The ASR service platform is fundamentally a recurring‑revenue business with relatively high gross margins (the company’s gross loss narrowed despite lower product sales). Assuming the component‑supply bottleneck eases, Knightscope can re‑allocate engineering resources to expand service capacity rather than new hardware, which should protect and potentially expand the ASR revenue stream. The primary upside risks are: (1) continued supply‑chain constraints that could delay new robot deployments (the “install base” growth lag), and (2) competitive pressure from larger robotics players entering the security niche. The upside catalysts—additional municipal contracts, an upcoming “AI‑enhanced” software update that can be sold as an upgrade, and the potential for bundled ECD‑+‑ASR bundles—could lift service revenue by 10–20 % YoY over the next 2–3 quarters.

Trading Implications

Fundamental: The revenue mix shift toward higher‑margin services improves the long‑term earnings profile, but the overall top‑line decline and a gross loss keep the valuation depressed (sentiment –60). The stock has likely been pressured, creating a potential technical bounce‑off at support around $2.30‑$2.45 (recent 50‑day SMA).
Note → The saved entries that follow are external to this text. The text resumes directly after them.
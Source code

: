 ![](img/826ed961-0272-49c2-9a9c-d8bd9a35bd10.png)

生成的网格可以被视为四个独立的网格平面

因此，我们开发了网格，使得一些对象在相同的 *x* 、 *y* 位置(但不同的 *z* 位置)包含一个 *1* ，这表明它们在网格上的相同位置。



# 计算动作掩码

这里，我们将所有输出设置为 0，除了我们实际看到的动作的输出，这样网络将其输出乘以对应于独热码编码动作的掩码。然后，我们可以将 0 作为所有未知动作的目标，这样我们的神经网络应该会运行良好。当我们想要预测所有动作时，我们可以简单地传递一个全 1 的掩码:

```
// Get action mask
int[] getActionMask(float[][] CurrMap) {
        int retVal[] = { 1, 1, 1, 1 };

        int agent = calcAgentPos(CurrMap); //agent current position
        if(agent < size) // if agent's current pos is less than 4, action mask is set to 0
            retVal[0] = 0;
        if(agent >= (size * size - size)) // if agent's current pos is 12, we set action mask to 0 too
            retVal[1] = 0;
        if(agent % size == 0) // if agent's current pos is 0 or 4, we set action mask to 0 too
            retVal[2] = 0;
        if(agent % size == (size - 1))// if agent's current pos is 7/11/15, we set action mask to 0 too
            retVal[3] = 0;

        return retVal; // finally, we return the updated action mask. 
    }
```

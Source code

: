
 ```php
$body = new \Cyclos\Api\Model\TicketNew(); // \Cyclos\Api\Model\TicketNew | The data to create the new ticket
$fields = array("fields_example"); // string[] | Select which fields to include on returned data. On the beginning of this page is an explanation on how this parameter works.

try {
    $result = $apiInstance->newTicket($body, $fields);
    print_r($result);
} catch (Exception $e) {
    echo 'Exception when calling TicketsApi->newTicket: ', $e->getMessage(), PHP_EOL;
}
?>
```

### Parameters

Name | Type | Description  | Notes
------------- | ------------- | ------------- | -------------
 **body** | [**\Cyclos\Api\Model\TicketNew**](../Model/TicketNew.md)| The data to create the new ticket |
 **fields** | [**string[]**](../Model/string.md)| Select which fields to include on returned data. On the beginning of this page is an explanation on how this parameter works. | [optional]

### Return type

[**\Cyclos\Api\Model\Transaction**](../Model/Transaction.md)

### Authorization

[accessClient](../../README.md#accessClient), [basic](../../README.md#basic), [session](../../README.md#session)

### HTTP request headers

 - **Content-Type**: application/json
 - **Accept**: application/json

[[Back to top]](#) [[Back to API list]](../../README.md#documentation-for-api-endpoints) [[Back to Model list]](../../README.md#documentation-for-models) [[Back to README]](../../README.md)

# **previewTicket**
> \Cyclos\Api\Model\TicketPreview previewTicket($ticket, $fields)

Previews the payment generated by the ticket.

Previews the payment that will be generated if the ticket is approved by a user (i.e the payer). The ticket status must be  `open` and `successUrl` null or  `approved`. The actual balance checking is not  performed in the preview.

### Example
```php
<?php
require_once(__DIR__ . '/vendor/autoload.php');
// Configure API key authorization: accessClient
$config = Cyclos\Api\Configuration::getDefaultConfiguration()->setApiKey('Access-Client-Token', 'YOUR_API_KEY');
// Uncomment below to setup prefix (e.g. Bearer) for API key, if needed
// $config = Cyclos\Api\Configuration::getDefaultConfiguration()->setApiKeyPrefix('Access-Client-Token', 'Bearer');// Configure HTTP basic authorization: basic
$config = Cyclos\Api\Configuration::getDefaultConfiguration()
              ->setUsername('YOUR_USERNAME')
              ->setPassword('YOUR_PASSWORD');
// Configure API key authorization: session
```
Action: For investors bullish on the ASR service upside, consider adding on dips with a focus on the next earnings release (Q3 2025) where the company will likely highlight service‑contract growth and any easing of the component shortage. A stop‑loss around $2.20 (below the 200‑day SMA) can limit downside if ECD sales remain depressed. Conversely, risk‑averse traders may hold a neutral stance until the company releases a clear pipeline of service contracts in its upcoming guidance, at which point a short‑term long could be warranted.